Jej post o małżeństwie, zatytułowany „Kocham Cię mężu, ale po prostu nie mogę być dziś żonką” naprawdę trafił mnie w samo serce. Szczerze mówiąc, po prostu potrzebne jest czasami usłyszeć, że nie jest się samą.

„Nie mogę cię pocałować na pożegnanie, nie czując tego, że praca jest po prostu innym sposobem na ucieczkę od nas. Choć wiem, że wolisz zostać w domu, nie będzie już dzisiaj żadnego racjonalnego myślenia.

Nie mogę być szczęśliwa z powodu Twojej dzisiejszej podwyżki, bo choć są to technicznie „nasze” pieniądze, to nadal czuje trochę tak, jakby to były „Twoje” pieniądze.

Nie mogę być cierpliwa, kiedy wychodzisz dziś wieczorem i bawisz się z chłopakami. Kiedy zmieniałam pieluszki, Twój 14-miesięczny syn dosłownie nasikał mi w oko. Jestem wkurzona.

I nie mogę być dziś dotykana. Nawet nie próbuj.

Nie mogę słuchać Twojego narzekania o pracy, bo nie ważne jakie gó*no by się tam nie wydarzyło, przynajmniej nie byłeś sam.

Nie mogę docenić jak niesamowicie odnowiłeś dzisiaj dla nas dom, bez względu na to, jak pięknie te cztery ściany wyglądają dla Ciebie, mnie one zamykają.

Przykro mi mężu, kocham cię tak bardzo i postaram się być żonką ponownie. Jutro.”

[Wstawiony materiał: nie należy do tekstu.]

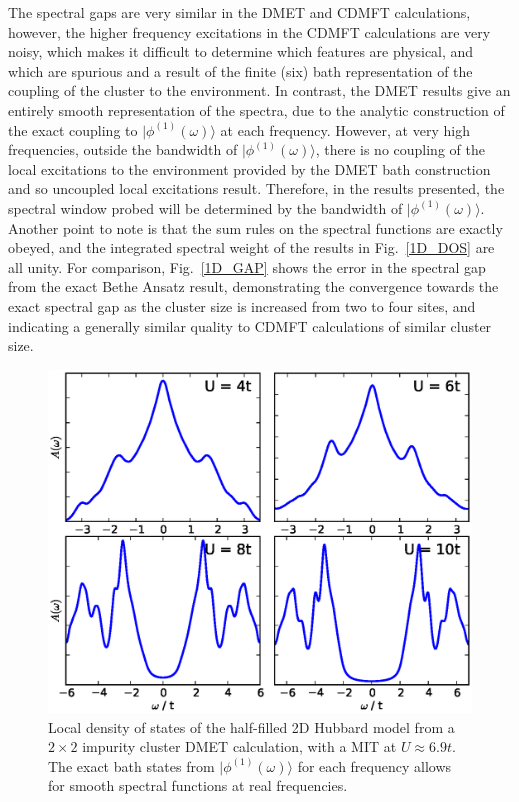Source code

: \documentclass[aps,twocolumn,nobibnotes]{revtex4}
\begin{document}
The spectral gaps are very similar in the DMET and CDMFT calculations, however, the higher frequency excitations in the CDMFT calculations are very noisy, which makes it difficult to determine 
which features are physical, and which are spurious and a result of the finite (six) bath representation of the coupling of the cluster to the environment. In contrast, the DMET results give an entirely smooth
representation of the spectra, due to the analytic construction of the exact coupling to $|\phi^{(1)}(\omega)\rangle$ at each frequency. However, 
at very high frequencies, outside the bandwidth of $|\phi^{(1)}(\omega)\rangle$, there is no coupling of the local excitations to the 
environment provided by the DMET bath construction and so uncoupled local excitations result. 
Therefore, in the results presented, the spectral window probed will be determined by the bandwidth of $|\phi^{(1)}(\omega)\rangle$. Another point to note is that the sum rules on the spectral functions are
exactly obeyed, and the integrated spectral weight of the results in Fig.~\ref{1D_DOS} are all unity.
For comparison, Fig.~\ref{1D_GAP} shows the error in the spectral gap from the exact Bethe Ansatz result\cite{Ovchinni1970}, demonstrating 
the convergence towards the exact spectral gap as the cluster size is increased 
from two to four sites, and indicating a generally similar quality to CDMFT calculations of similar cluster size.

\begin{figure}
\begin{center}
    \vspace{-2mm}
\includegraphics[scale=0.425]{Plots/2D_Spectra/2DHub_Spectra.eps}
\end{center}
    \vspace{-8mm}
\caption{Local density of states of the half-filled 2D Hubbard model from a $2 \times 2$ impurity cluster DMET calculation, with a 
MIT at $U\approx6.9t$. 
The exact bath states from $|\phi^{(1)}(\omega)\rangle$ for each frequency allows for smooth spectral functions at real frequencies.}
\label{2D_DOS}
\end{figure}
\end{document}
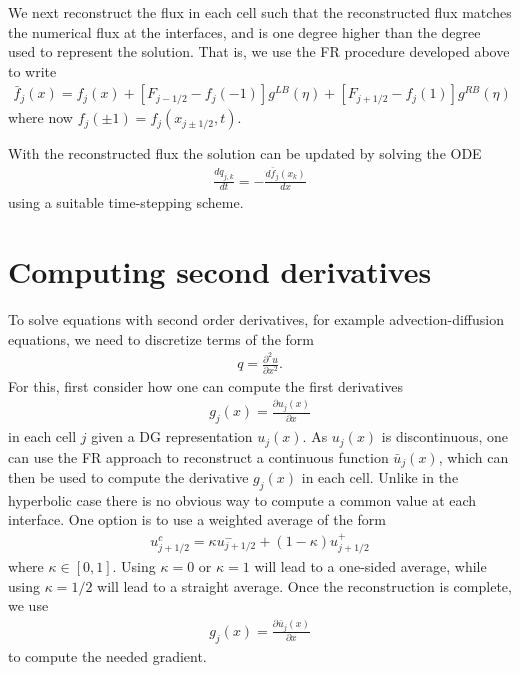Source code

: \documentclass[11pt, reqno]{amsart}
\theoremstyle{definition}
\begin{document}
We next reconstruct the flux in each cell such that the reconstructed
flux matches the numerical flux at the interfaces, and is one degree
higher than the degree used to represent the solution. That is, we use
the FR procedure developed above to write
\begin{align}\label{eq:flux_recon}
  \bar{f}_j(x)
  =
  f_j(x)
  +
  [F_{j-1/2} - f_j(-1)]g^{LB}(\eta)
  +
  [F_{j+1/2} - f_j(1)]g^{RB}(\eta)
\end{align}
where now $f_j(\pm 1) = f_j(x_{j\pm 1/2},t)$.

With the reconstructed flux the solution can be updated by solving the
ODE
\begin{align}
  \frac{d q_{j,k}}{dt} = -\frac{d\bar{f}_j(x_k)}{dx}
\end{align}
using a suitable time-stepping scheme.

\section{Computing second derivatives}

To solve equations with second order derivatives, for example
advection-diffusion equations, we need to discretize terms of the form
\begin{align}
  q = \frac{\partial^2 u}{\partial x^2}.
\end{align}
For this, first consider how one can compute the first derivatives
\begin{align}
  g_j(x) = \frac{\partial u_j(x)}{\partial x}
\end{align}
in each cell $j$ given a DG representation $u_j(x)$. As $u_j(x)$ is
discontinuous, one can use the FR approach to reconstruct a continuous
function $\bar{u}_j(x)$, which can then be used to compute the
derivative $g_j(x)$ in each cell. Unlike in the hyperbolic case there
is no obvious way to compute a common value at each interface. One
option is to use a weighted average of the form
\begin{align}\label{eq:ucomm}
  u^c_{j+1/2} = \kappa u_{j+1/2}^-
  +
  (1-\kappa) u_{j+1/2}^+
\end{align}
where $\kappa \in [0,1]$. Using $\kappa=0$ or $\kappa=1$ will lead to
a one-sided average, while using $\kappa=1/2$ will lead to a straight
average. Once the reconstruction is complete, we use
\begin{align}
  g_j(x) = \frac{\partial \bar{u}_j(x)}{\partial x}
\end{align}
to compute the needed gradient.
\end{document}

W punkt?! Ostatnio Hall kontynuowała swoją passę bycia przykładem matki dla nas wszystkich, zachęcając kobiety aby kochały swoje ciała, dokładnie takie, jakimi są teraz. W nowym poście napisała:

„Jest brzydka,
Klnie,
Zjada ciastko!!
Ma przeszłość i jest właścicielką tego gó*na,
Jest chuda, krzywa, zwiotczała, najbardziej umięśniona i kocha to.
Bo jest królową”

szczere-slowa-matki-na-facebooku-3

„Kochaj siebie tak, jak chcesz aby córki, siostrzenice czy dzieci przyjaciół kochały siebie” – kontynuowała. Wyzwała kobiety – kobiety, którym powiedziano, że są „zbyt stare, chude, grube, że miały zbyt wiele dzieci, czy też nie są pewne siebie, lub z jakiegokolwiek innego powodu czuły się tak, jakby nie zasługiwały na to aby kochać swoje ciało lub samych siebie”- aby umieszczały swoje zdjęcia z hashtagiem #jakkrólowa (oryg. #likeaqueen).

A gdy już to zrobią?

„Usiądźcie, napijcie się i słuchajcie królewskich wibracji płynących z kieliszka szampana”  – mówi Hall. „Ponieważ nasze królewskie ciała zasługują na znacznie więcej.”

Cóż, cholera. Myślę, że apel Hall, poza tym, że jest niesamowity, został świetnie podsumowany przez jeden komentarz, który łączy zarówno niedowierzanie i respekt: „Jak możesz pisać rzeczy, o których myślałam, że nie powinno się mówić?”

Dokładnie.

Być może wszystko to co mówi ta mama, mówi za nas wszystkie.